Data:
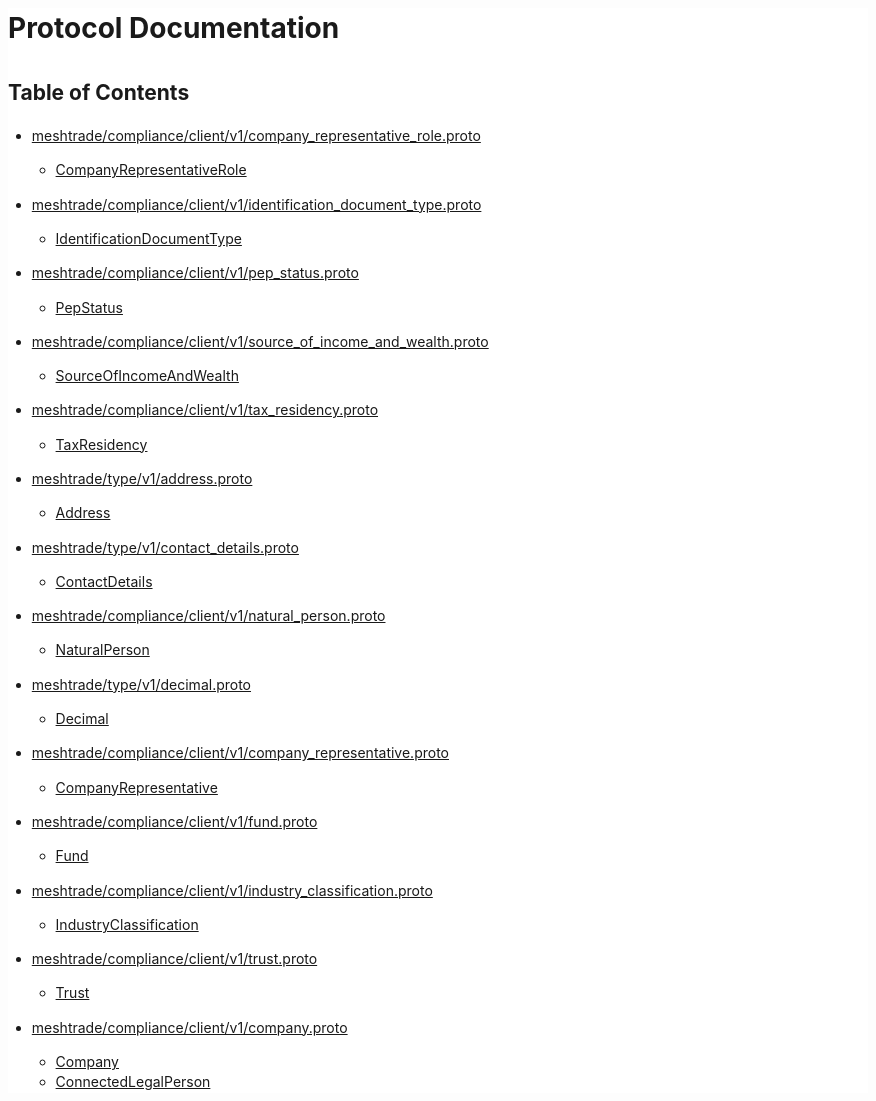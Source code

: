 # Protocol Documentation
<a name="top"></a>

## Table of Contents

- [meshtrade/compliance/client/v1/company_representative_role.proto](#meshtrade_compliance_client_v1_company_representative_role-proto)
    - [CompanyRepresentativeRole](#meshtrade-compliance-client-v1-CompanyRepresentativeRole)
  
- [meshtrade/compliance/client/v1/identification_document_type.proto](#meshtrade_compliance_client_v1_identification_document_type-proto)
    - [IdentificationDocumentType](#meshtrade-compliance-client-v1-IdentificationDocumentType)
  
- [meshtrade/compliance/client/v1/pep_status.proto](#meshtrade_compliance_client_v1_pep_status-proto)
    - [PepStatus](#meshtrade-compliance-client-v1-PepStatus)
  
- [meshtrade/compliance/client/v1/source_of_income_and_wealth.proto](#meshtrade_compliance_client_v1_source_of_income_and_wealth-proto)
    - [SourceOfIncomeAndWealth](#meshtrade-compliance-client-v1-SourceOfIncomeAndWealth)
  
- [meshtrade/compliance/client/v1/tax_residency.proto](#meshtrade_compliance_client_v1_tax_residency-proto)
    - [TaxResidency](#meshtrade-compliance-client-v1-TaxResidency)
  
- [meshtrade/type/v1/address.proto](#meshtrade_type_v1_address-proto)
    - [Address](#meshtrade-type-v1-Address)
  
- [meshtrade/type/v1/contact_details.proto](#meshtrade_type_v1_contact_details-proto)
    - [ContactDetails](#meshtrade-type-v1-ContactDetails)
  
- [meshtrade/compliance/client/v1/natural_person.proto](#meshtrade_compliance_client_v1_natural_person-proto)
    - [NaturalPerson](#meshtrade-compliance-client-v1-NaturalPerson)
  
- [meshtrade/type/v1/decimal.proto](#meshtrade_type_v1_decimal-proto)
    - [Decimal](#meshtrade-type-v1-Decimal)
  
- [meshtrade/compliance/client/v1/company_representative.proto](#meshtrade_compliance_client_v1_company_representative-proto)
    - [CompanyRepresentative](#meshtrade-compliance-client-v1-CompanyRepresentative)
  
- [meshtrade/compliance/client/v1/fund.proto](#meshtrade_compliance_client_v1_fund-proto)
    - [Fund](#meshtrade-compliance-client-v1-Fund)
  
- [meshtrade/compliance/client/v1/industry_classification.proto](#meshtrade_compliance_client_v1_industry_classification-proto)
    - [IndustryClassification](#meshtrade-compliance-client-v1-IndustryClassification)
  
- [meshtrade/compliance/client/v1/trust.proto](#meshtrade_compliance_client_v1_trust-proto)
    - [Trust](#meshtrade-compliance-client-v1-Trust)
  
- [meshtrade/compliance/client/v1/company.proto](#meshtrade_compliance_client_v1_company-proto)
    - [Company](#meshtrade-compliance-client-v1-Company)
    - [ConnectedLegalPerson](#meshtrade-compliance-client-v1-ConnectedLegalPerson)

Task instructions:
Return every entry word for word, minus the pictures.

Expected answer:
Source code

: # Protocol Documentation
<a name="top"></a>

## Table of Contents

- [meshtrade/compliance/client/v1/company_representative_role.proto](#meshtrade_compliance_client_v1_company_representative_role-proto)
    - [CompanyRepresentativeRole](#meshtrade-compliance-client-v1-CompanyRepresentativeRole)
  
- [meshtrade/compliance/client/v1/identification_document_type.proto](#meshtrade_compliance_client_v1_identification_document_type-proto)
    - [IdentificationDocumentType](#meshtrade-compliance-client-v1-IdentificationDocumentType)
  
- [meshtrade/compliance/client/v1/pep_status.proto](#meshtrade_compliance_client_v1_pep_status-proto)
    - [PepStatus](#meshtrade-compliance-client-v1-PepStatus)
  
- [meshtrade/compliance/client/v1/source_of_income_and_wealth.proto](#meshtrade_compliance_client_v1_source_of_income_and_wealth-proto)
    - [SourceOfIncomeAndWealth](#meshtrade-compliance-client-v1-SourceOfIncomeAndWealth)
  
- [meshtrade/compliance/client/v1/tax_residency.proto](#meshtrade_compliance_client_v1_tax_residency-proto)
    - [TaxResidency](#meshtrade-compliance-client-v1-TaxResidency)
  
- [meshtrade/type/v1/address.proto](#meshtrade_type_v1_address-proto)
    - [Address](#meshtrade-type-v1-Address)
  
- [meshtrade/type/v1/contact_details.proto](#meshtrade_type_v1_contact_details-proto)
    - [ContactDetails](#meshtrade-type-v1-ContactDetails)
  
- [meshtrade/compliance/client/v1/natural_person.proto](#meshtrade_compliance_client_v1_natural_person-proto)
    - [NaturalPerson](#meshtrade-compliance-client-v1-NaturalPerson)
  
- [meshtrade/type/v1/decimal.proto](#meshtrade_type_v1_decimal-proto)
    - [Decimal](#meshtrade-type-v1-Decimal)
  
- [meshtrade/compliance/client/v1/company_representative.proto](#meshtrade_compliance_client_v1_company_representative-proto)
    - [CompanyRepresentative](#meshtrade-compliance-client-v1-CompanyRepresentative)
  
- [meshtrade/compliance/client/v1/fund.proto](#meshtrade_compliance_client_v1_fund-proto)
    - [Fund](#meshtrade-compliance-client-v1-Fund)
  
- [meshtrade/compliance/client/v1/industry_classification.proto](#meshtrade_compliance_client_v1_industry_classification-proto)
    - [IndustryClassification](#meshtrade-compliance-client-v1-IndustryClassification)
  
- [meshtrade/compliance/client/v1/trust.proto](#meshtrade_compliance_client_v1_trust-proto)
    - [Trust](#meshtrade-compliance-client-v1-Trust)
  
- [meshtrade/compliance/client/v1/company.proto](#meshtrade_compliance_client_v1_company-proto)
    - [Company](#meshtrade-compliance-client-v1-Company)
    - [ConnectedLegalPerson](#meshtrade-compliance-client-v1-ConnectedLegalPerson)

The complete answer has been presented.